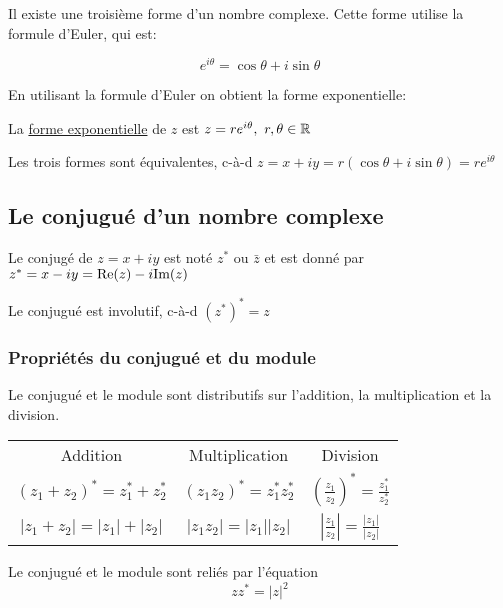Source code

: Il existe une troisième forme d'un nombre complexe. Cette forme utilise la formule d'Euler, qui est:
\begin{theorem}
    \[ e^{i\theta} = \cos{\theta} + i\sin{\theta} \]
\end{theorem}
En utilisant la formule d'Euler on obtient la forme exponentielle:
\begin{definition}
    La \underline{forme exponentielle} de $z$ est $z = re^{i\theta}, \ r, \theta \in \mathbb{R}$
\end{definition}
\begin{note}
    Les trois formes sont équivalentes, c-à-d $z = x + iy = r(\cos{\theta} + i\sin{\theta}) = re^{i\theta}$
\end{note}

\begingroup
\renewcommand{\arraystretch}{1.5}

\subsection{Le conjugué d'un nombre complexe}
\begin{definition}
    Le conjugé de $z = x + iy$ est noté $z^*$ ou $\bar{z}$ et est donné par $z^* = x - iy = \text{Re}(z) - i\text{Im}(z)$
\end{definition}
\begin{remark}
    Le conjugué est involutif, c-à-d $\left(z^* \right)^* = z$
\end{remark}

\subsubsection{Propriétés du conjugué et du module}
Le conjugué et le module sont distributifs sur l'addition, la multiplication et la division.
\begin{center}
    \begin{tabular}{c@{\hskip 1in} c@{\hskip 1in} c}
        Addition                                   & Multiplication                          & Division                                                  \\
        $\left(z_1 + z_2\right)^* = z_1^* + z_2^*$ & $\left(z_1z_2\right)^* = z_1^{*} z_2^*$ & $\left( \frac{z_1}{z_2}\right)^{*} = \frac{z_1^*}{z_2^*}$ \\
        $\left|z_1 + z_2\right| = |z_1| + |z_2|$   & $\left|z_1z_2\right| = |z_1||z_2|$      & $\left| \frac{z_1}{z_2}\right| = \frac{|z_1|}{|z_2|}$
    \end{tabular}
\end{center}
Le conjugué et le module sont reliés par l'équation
\[
    zz^* = |z|^2
\]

----

- _Assignment_: Give the records back exactly, with no pictures.

- _Response to this task_:
Source code

: Il existe une troisième forme d'un nombre complexe. Cette forme utilise la formule d'Euler, qui est:
\begin{theorem}
    \[ e^{i\theta} = \cos{\theta} + i\sin{\theta} \]
\end{theorem}
En utilisant la formule d'Euler on obtient la forme exponentielle:
\begin{definition}
    La \underline{forme exponentielle} de $z$ est $z = re^{i\theta}, \ r, \theta \in \mathbb{R}$
\end{definition}
\begin{note}
    Les trois formes sont équivalentes, c-à-d $z = x + iy = r(\cos{\theta} + i\sin{\theta}) = re^{i\theta}$
\end{note}

\begingroup
\renewcommand{\arraystretch}{1.5}

\subsection{Le conjugué d'un nombre complexe}
\begin{definition}
    Le conjugé de $z = x + iy$ est noté $z^*$ ou $\bar{z}$ et est donné par $z^* = x - iy = \text{Re}(z) - i\text{Im}(z)$
\end{definition}
\begin{remark}
    Le conjugué est involutif, c-à-d $\left(z^* \right)^* = z$
\end{remark}

\subsubsection{Propriétés du conjugué et du module}
Le conjugué et le module sont distributifs sur l'addition, la multiplication et la division.
\begin{center}
    \begin{tabular}{c@{\hskip 1in} c@{\hskip 1in} c}
        Addition                                   & Multiplication                          & Division                                                  \\
        $\left(z_1 + z_2\right)^* = z_1^* + z_2^*$ & $\left(z_1z_2\right)^* = z_1^{*} z_2^*$ & $\left( \frac{z_1}{z_2}\right)^{*} = \frac{z_1^*}{z_2^*}$ \\
        $\left|z_1 + z_2\right| = |z_1| + |z_2|$   & $\left|z_1z_2\right| = |z_1||z_2|$      & $\left| \frac{z_1}{z_2}\right| = \frac{|z_1|}{|z_2|}$
    \end{tabular}
\end{center}
Le conjugué et le module sont reliés par l'équation
\[
    zz^* = |z|^2
\]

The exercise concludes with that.